Seven Seconds

Octubre 6, 1994

Hacía frío, a pesar de no haber oscurecido hace mucho. Ella pensó entonces en cuánto disfrutaría estar acurrucada en un sillón en su casa bebiendo té. Su mente voló en el tiempo a un pasado no muy lejano en donde ella y Daniel tomaban té en una pequeña mesa, se sujetaban las manos, se sonreían, y soñaban, y hacían promesas sin temor, dibujándose un futuro ideal. Ella se permitió producir una pequeña sonrisa en su propio rostro; luego la borró pensando que nadie la veía: Daniel no estaba ahí. Maldita sea! Maldito Daniel! Ya era tarde, demasiado tarde; ya había oscurecido.

Apoyada sobre la baranda del pequeño puente ella miraba las luces de la ciudad, tal vez miles de luces. Cientos de miles de personas, cientos de miles de extraños. Daniel, un extraño más. Malditas su falsas promesas, malditos sus complejos y su silencio.

Eran apenas dos años de matrimonio. Todo se había deteriorado tan sutilmente que era ya imposible detenerlo. Ahora Daniel estaba inmerso en un mundo mezquino, un mundo oscuro para ella, e inaccesible. Daniel estaba sumido en sí mismo, y en esa maldita máquina. Ella estaba desesperada; ya había agotado todos sus recursos. Excepto el último, éste. Y ahora éste también había fracasado.

El río corría muchos, muchos metros bajo el puente. Su turbio caudal evacuaba el agua de la cuidad, su torrentoso sonido se escuchaba aún a la altura del puente entremezclado, sí, con el rugir de muchos autos de una autopista más arriba. El camino del puente estaba olvidado. Ella estaba sola. Ayudada por esta intimidad trepó sobre la baranda con cierto esfuerzo y del pequeño borde saltó sin pensarlo mucho más. Saltó de frente, pero en el aire giró media vuelta, cerró los ojos, los labios, cruzó los brazos sobre su pecho apretando los puños. Cabeza abajo empezó a contar "uno, dos, tres, cuatro, cinco". El final debía estar muy cerca; no pudo contener un gemido. "seis, siete..." De pronto sintió el agua y luego el fondo contra su cabeza. Eso fue todo.

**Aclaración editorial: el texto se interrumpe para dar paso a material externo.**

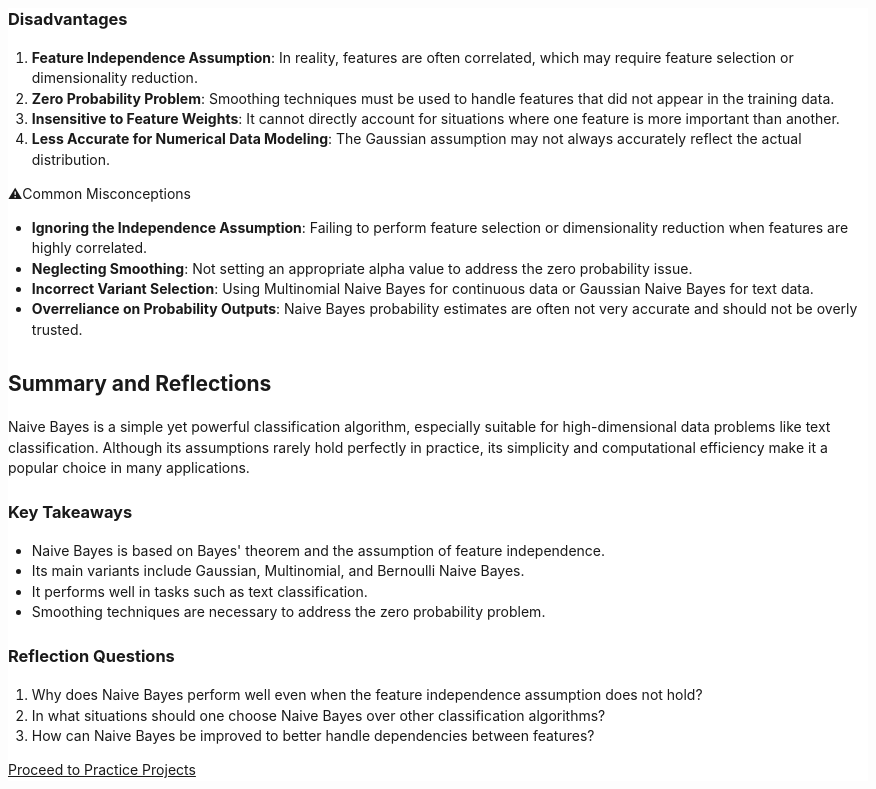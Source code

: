 ### Disadvantages

1. **Feature Independence Assumption**: In reality, features are often correlated, which may require feature selection or dimensionality reduction.
2. **Zero Probability Problem**: Smoothing techniques must be used to handle features that did not appear in the training data.
3. **Insensitive to Feature Weights**: It cannot directly account for situations where one feature is more important than another.
4. **Less Accurate for Numerical Data Modeling**: The Gaussian assumption may not always accurately reflect the actual distribution.

<div class="knowledge-card">
  <div class="knowledge-card__title">
    <span class="icon">⚠️</span>Common Misconceptions
  </div>
  <div class="knowledge-card__content">
    <ul>
      <li><strong>Ignoring the Independence Assumption</strong>: Failing to perform feature selection or dimensionality reduction when features are highly correlated.</li>
      <li><strong>Neglecting Smoothing</strong>: Not setting an appropriate alpha value to address the zero probability issue.</li>
      <li><strong>Incorrect Variant Selection</strong>: Using Multinomial Naive Bayes for continuous data or Gaussian Naive Bayes for text data.</li>
      <li><strong>Overreliance on Probability Outputs</strong>: Naive Bayes probability estimates are often not very accurate and should not be overly trusted.</li>
    </ul>
  </div>
</div>

## Summary and Reflections

Naive Bayes is a simple yet powerful classification algorithm, especially suitable for high-dimensional data problems like text classification. Although its assumptions rarely hold perfectly in practice, its simplicity and computational efficiency make it a popular choice in many applications.

### Key Takeaways

- Naive Bayes is based on Bayes' theorem and the assumption of feature independence.
- Its main variants include Gaussian, Multinomial, and Bernoulli Naive Bayes.
- It performs well in tasks such as text classification.
- Smoothing techniques are necessary to address the zero probability problem.

### Reflection Questions

1. Why does Naive Bayes perform well even when the feature independence assumption does not hold?
2. In what situations should one choose Naive Bayes over other classification algorithms?
3. How can Naive Bayes be improved to better handle dependencies between features?

<BackToPath />

<div class="practice-link">
  <a href="/projects/classification.html" class="button">Proceed to Practice Projects</a>
</div>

De inmediato, él se da cuenta que algo es diferente. De entre los cientos de diminutos signos que se proyectan sobre la pantalla, él distingue uno titilante de color rojo, lo cubre con el cursor, y lo expande. Al instante un formato de carta llena el área, es una carta dirigida a él, es de su esposa. Muy, muy extraño. Sospechoso.

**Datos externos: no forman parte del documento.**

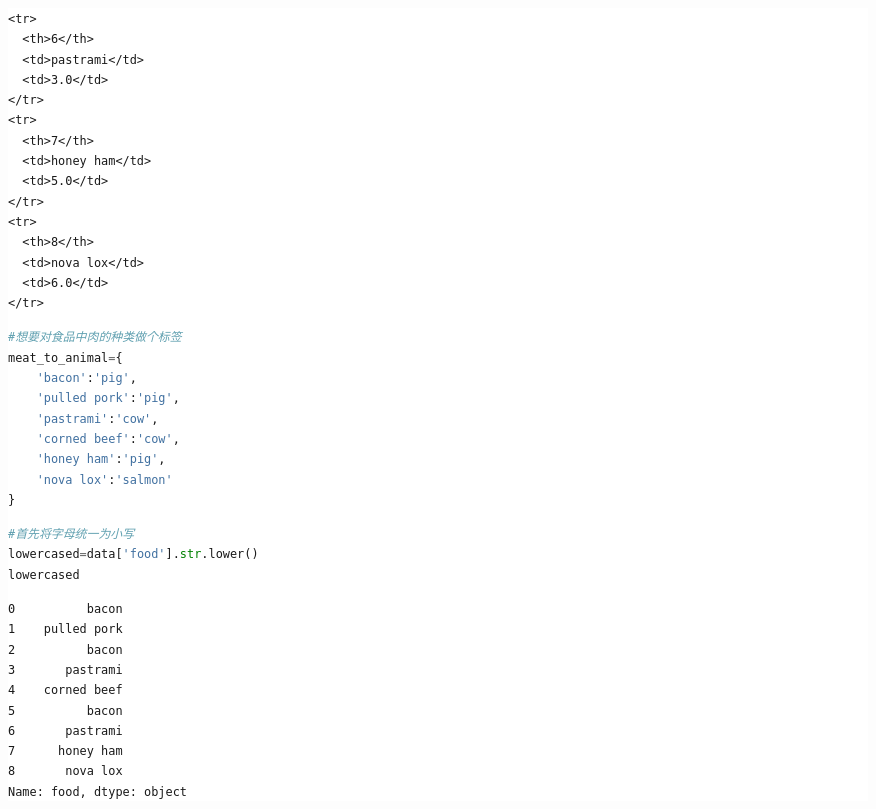     <tr>
      <th>6</th>
      <td>pastrami</td>
      <td>3.0</td>
    </tr>
    <tr>
      <th>7</th>
      <td>honey ham</td>
      <td>5.0</td>
    </tr>
    <tr>
      <th>8</th>
      <td>nova lox</td>
      <td>6.0</td>
    </tr>
  </tbody>
</table>
</div>




```python
#想要对食品中肉的种类做个标签
meat_to_animal={
    'bacon':'pig',
    'pulled pork':'pig',
    'pastrami':'cow',
    'corned beef':'cow',
    'honey ham':'pig',
    'nova lox':'salmon'
}
```


```python
#首先将字母统一为小写
lowercased=data['food'].str.lower()
lowercased
```




    0          bacon
    1    pulled pork
    2          bacon
    3       pastrami
    4    corned beef
    5          bacon
    6       pastrami
    7      honey ham
    8       nova lox
    Name: food, dtype: object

Él empieza a leerla y encuentra en ella los mismos argumentos de siempre, expuestos con un poco más de vehemencia, un poco menos de coherencia, pero los mismos. Él no encuentra en aquellas palabras lo que busca. Ahora sólo se entristece un poco más porque ella todavía no le entiende. Ella simplemente no parece poder amarlo como él desea. Luego, ya por el final, descubre la desesperación de Viviana, su avasalladora angustia por entenderle y su intolerable soledad. Aprende lo que lo que ella intentará hacer hoy, y el sólo pensarlo le sobrecoge. La última carta de la baraja. Él se pregunta cómo ocurrió que las cosas llegaron a este extremo. Cómo es que su necedad se había sedimentado sobre su sincero amor por ella. Mira el reloj y ve que es muy tarde: anochecerá pronto. Ruega, mientras prorrumpe fuera de su casa, por que llegue a tiempo para impedir lo que más teme en el mundo.

Daniel llega al puente, llega tarde. Llega para ver sobre la baranda un cuerpo desaparecer en el agua, dejando atrás un círculo de espuma blanca. "No!!" grita y golpea el pequeño muro con el puño, abriéndose una herida. "Si hubiese tardado un segundo menos, todo... todo hubiese sido distinto". "Un segundo... un segundo hizo toda la diferencia" "Un segundo, qué pequeño, que breve... un segundo"

"Un segundo" se cuela por las grietas de su conciencia quebrada. Cargado de la vil del dolor "un segundo" ahoga su inteligencia, descompone sus recuerdos, sofoca su voluntad. Locura.

Y es que, a pesar de que los eventos se van preparando, las razones se van reuniendo, la ira se va acumulando, la esperanza se va perdiendo... la decisión se toma en un segundo, la acción ocurre en un segundo, la vida se extingue en un segundo, y alguien queda... en un segundo mutilado... incompleto.